Eric, a native of Boulder, Colorado in the USA followed his yearning to explore Asia eight years ago. He is now in his sixth year in China and has gained a variety of experiences including business development and strategy roles, project management for the Chinese government and running his own English language school with over 170 Chinese students aged between 5 and 16.
He tells us about his passion for sustainability and social responsibility, meeting with one of his kung fu idols, Jet Li, and the unique benefits and challenges that come from living in Asia as an expat.
How did you end up in China?
I guess my sense of adventure drove me to explore Asia. Family members and friends always said enjoy life while you’re young and don’t have responsibilities. I was also very fascinated with the culture. I did martial arts and kung fu and Bruce Lee was one of my childhood stars. When I left the US, China was buzzing. It was pre-Olympics and I also visited Thailand and Nepal but there was something about my experience of China that just made me want to discover more.
What is the best thing about China?
It depends on the kind of person you are, because China is not for every one. It's very different from countries in the West. When I visited Europe, I found similarities and reference points I could draw on. Living in China has been an absolute growing point for me on levels of interpersonal development, patience and learning. There are endless opportunities to explore and so many more aspects of life here to experience.
What's the craziest thing that has happened to you as an expat?
When I first got here, I got a lot of attention as a foreigner, though not in Shanghai because it's an international city and very cosmopolitan. I remember stepping onto a train in Mongolia and everything went quiet. I sat down next to a child who was eating a banana and I said ‘banana’ to him. It turned into everyone listening in on my English teaching skills.
Did you have any embarrassing expat moments?
The embarrassing ones are really terrible. I wouldn’t want them on the internet.
How did you get Jet Li to star in the CEIBS 6th Annual Being Globally Responsible Conference in 2011?!
I would love to take the credit for that one but I have to put it down to great team work. We leveraged on networks using things like LinkedIn and Tianji and CEIBS alumni. It ended up that somebody called somebody who called somebody that then called somebody else until we got Jet Li.
Did you get an autograph?
No, unfortunately I didn’t. It was a professional event so I couldn’t be a groupie but I was glad that Mr. Li could attend. He was very gracious and was very keen to get involved because he knew that it was a student-led initiative.

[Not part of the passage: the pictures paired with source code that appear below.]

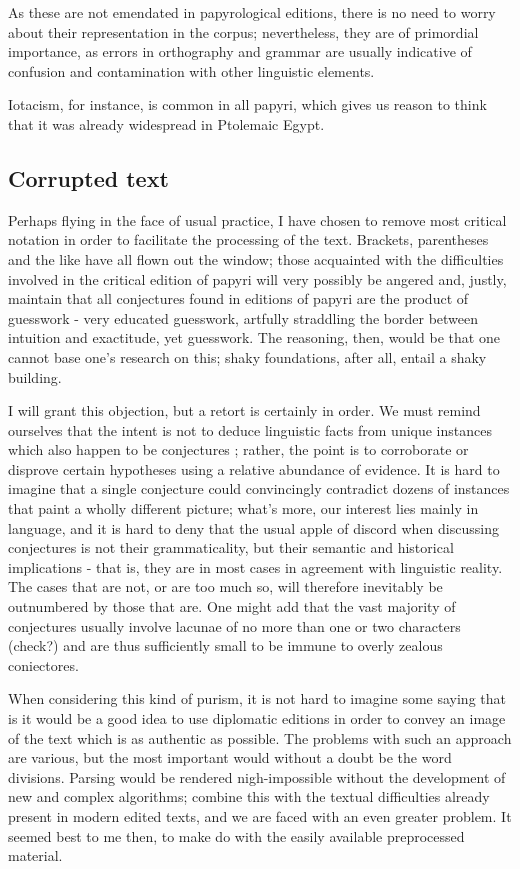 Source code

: As these are not emendated in papyrological editions, there is no need to worry
about their representation in the corpus; nevertheless, they are of primordial
importance, as errors in orthography and grammar are usually indicative of
confusion and contamination with other linguistic elements.

Iotacism, for instance, is common in all papyri, which gives us reason to think
that it was already widespread in Ptolemaic Egypt.

\subsection{Corrupted text}
\label{subsect:corruptedtext}

Perhaps flying in the face of usual practice, I have chosen to remove most
critical notation in order to facilitate the processing of the text. Brackets,
parentheses and the like have all flown out the window; those acquainted with
the difficulties involved in the critical edition of papyri will very possibly
be angered and, justly, maintain that all conjectures found in editions of
papyri are the product of guesswork - very educated guesswork, artfully
straddling the border between intuition and exactitude, yet guesswork. The
reasoning, then, would be that one cannot base one's research on this; shaky
foundations, after all, entail a shaky building.

I will grant this objection, but a retort is certainly in order. We must remind
ourselves that the intent is not to deduce linguistic facts from unique
instances which also happen to be conjectures ; rather, the point is to
corroborate or disprove certain hypotheses using a relative abundance of
evidence. It is hard to imagine that a single conjecture could convincingly
contradict dozens of instances that paint a wholly different picture; what's
more, our interest lies mainly in language, and it is hard to deny that the
usual apple of discord when discussing conjectures is not their grammaticality,
but their semantic and historical implications - that is, they are in most
cases in agreement with linguistic reality. The cases that are not, or are too
much so, will therefore inevitably be outnumbered by those that are. One might
add that the vast majority of conjectures usually involve lacunae of no more
than one or two characters (check?) and are thus sufficiently small to be
immune to overly zealous coniectores.

When considering this kind of purism, it is not hard to imagine some saying
that is it would be a good idea to use diplomatic editions in order to convey
an image of the text which is as authentic as possible.  The problems with such
an approach are various, but the most important would without a doubt be the
word divisions. Parsing would be rendered nigh-impossible without the
development of new and complex algorithms; combine this with the textual
difficulties already present in modern edited texts, and we are faced with an
even greater problem. It seemed best to me then, to make do with the easily
available preprocessed material.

Where do you think your interest in sustainability comes from?
I can’t quite pin-point it but all I can say is that it makes sense. Living in the US, you’re a bit distant from the results of the waste and inefficiencies that lead to environmental damage and I think this is because many of the manufacturing processes are outsourced.

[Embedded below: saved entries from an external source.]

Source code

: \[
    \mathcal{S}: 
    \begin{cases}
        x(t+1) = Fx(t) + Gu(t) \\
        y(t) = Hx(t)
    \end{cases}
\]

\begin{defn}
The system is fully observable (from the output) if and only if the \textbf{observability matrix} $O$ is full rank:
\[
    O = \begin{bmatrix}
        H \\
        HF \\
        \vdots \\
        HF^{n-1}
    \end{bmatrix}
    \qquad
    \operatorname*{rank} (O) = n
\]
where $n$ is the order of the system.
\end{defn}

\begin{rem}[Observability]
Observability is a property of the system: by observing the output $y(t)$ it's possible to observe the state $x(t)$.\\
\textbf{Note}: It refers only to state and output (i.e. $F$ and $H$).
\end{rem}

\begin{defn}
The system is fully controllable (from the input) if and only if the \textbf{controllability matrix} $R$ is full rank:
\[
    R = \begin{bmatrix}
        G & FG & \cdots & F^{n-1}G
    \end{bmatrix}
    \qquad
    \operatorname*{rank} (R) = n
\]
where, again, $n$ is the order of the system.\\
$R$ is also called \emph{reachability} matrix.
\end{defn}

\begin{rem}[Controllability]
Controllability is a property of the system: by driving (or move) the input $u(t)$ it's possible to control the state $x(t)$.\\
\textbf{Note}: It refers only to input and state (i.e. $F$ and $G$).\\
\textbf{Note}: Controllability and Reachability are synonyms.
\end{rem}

In China, the results are in your face. In Beijing for instance, sometimes you can’t see the stars. The absolute rampant growth taking place here in the economy and with the population really makes you start to wonder.

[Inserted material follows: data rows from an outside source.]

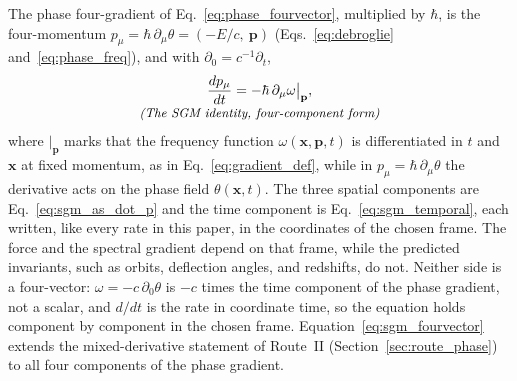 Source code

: \documentclass[aps,prd,onecolumn,tightenlines,nofootinbib,notitlepage,11pt,floatfix]{revtex4-2}
\theoremstyle{indentedtheorem}
\begin{document}
The phase four-gradient of Eq.~\eqref{eq:phase_fourvector}, multiplied by $\hbar$, is the four-momentum $p_\mu=\hbar\,\partial_\mu\theta=(-E/c,\ \mathbf{p})$ (Eqs.~\eqref{eq:debroglie} and~\eqref{eq:phase_freq}), and with $\partial_0=c^{-1}\partial_t$,
\begin{equation}
    \begin{gathered}
    \frac{dp_\mu}{dt} = -\hbar\,\partial_\mu\omega\big|_{\mathbf{p}} , \\[-3pt]
    \text{\small\itshape (The SGM identity, four-component form)}
    \end{gathered}
    \label{eq:sgm_fourvector}
\end{equation}
where $|_{\mathbf{p}}$ marks that the frequency function $\omega(\mathbf{x},\mathbf{p},t)$ is differentiated in $t$ and $\mathbf{x}$ at fixed momentum, as in Eq.~\eqref{eq:gradient_def}, while in $p_\mu=\hbar\,\partial_\mu\theta$ the derivative acts on the phase field $\theta(\mathbf{x},t)$. The three spatial components are Eq.~\eqref{eq:sgm_as_dot_p} and the time component is Eq.~\eqref{eq:sgm_temporal}, each written, like every rate in this paper, in the coordinates of the chosen frame. The force and the spectral gradient depend on that frame, while the predicted invariants, such as orbits, deflection angles, and redshifts, do not. Neither side is a four-vector: $\omega=-c\,\partial_0\theta$ is $-c$ times the time component of the phase gradient, not a scalar, and $d/dt$ is the rate in coordinate time, so the equation holds component by component in the chosen frame. Equation~\eqref{eq:sgm_fourvector} extends the mixed-derivative statement of Route~II (Section~\ref{sec:route_phase}) to all four components of the phase gradient.
\end{document}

It's something we have to think about and being a business student means coming up with solutions for business to apply.
Why go to CEIBS as opposed to other business schools in China or Asia?
I’ve been in China building on my entrepreneurial experience and wanting to merge my China experience with more structure. CEIBS is arguably the best business school in Asia so that was one of things I considered. China is still the place to be and it continues to be dynamic. The CEIBS motto, China Depth Global Breadth really exemplifies what I was looking for in an MBA programme.
Has CEIBS always been big on sustainability?
CEIBS has always expressed its interest in sustainability but I would say that sustainability and CEIBS really took off this year. There are so many teachers and students who care about it and are sharing their expertise in it. The administration is also on board and have supported many initiatives and projects.
You ran an English school in China. What was the most difficult thing about doing this?
The typical challenges of working with children and the responsibilities that come with that. I had worked as an English teacher for another school in Beijing and used to walk past through this dirt market on my way home and noticed that there were kids sitting down on the ground reading next to kerosene lanterns. I wanted to give them an extra opportunity so I offered English classes for free.
It became more popular and grew so I had even more challenges of communicating an entirely new language to these kids in a fun and interactive way. It was difficult to gain the trust of all the parents because not everyone got the teaching style immediately.
What can we expect from you next?
I would like to carry on working in sustainability at a company that places sustainability at the core of its business processes. Right now I’m looking at roles in both the US and Shanghai.
What would you say to people who are thinking about coming to live, study or work in China?
China is still growing and has many fantastic opportunities to offer but you have to come here with a strategy. I think the days of exploring Asia simply as an adventurer and hoping to get lucky are over. Things are not as simple as they once were but the great thing is that you can come and explore the scene for yourself. CEIBS is a great way to do that.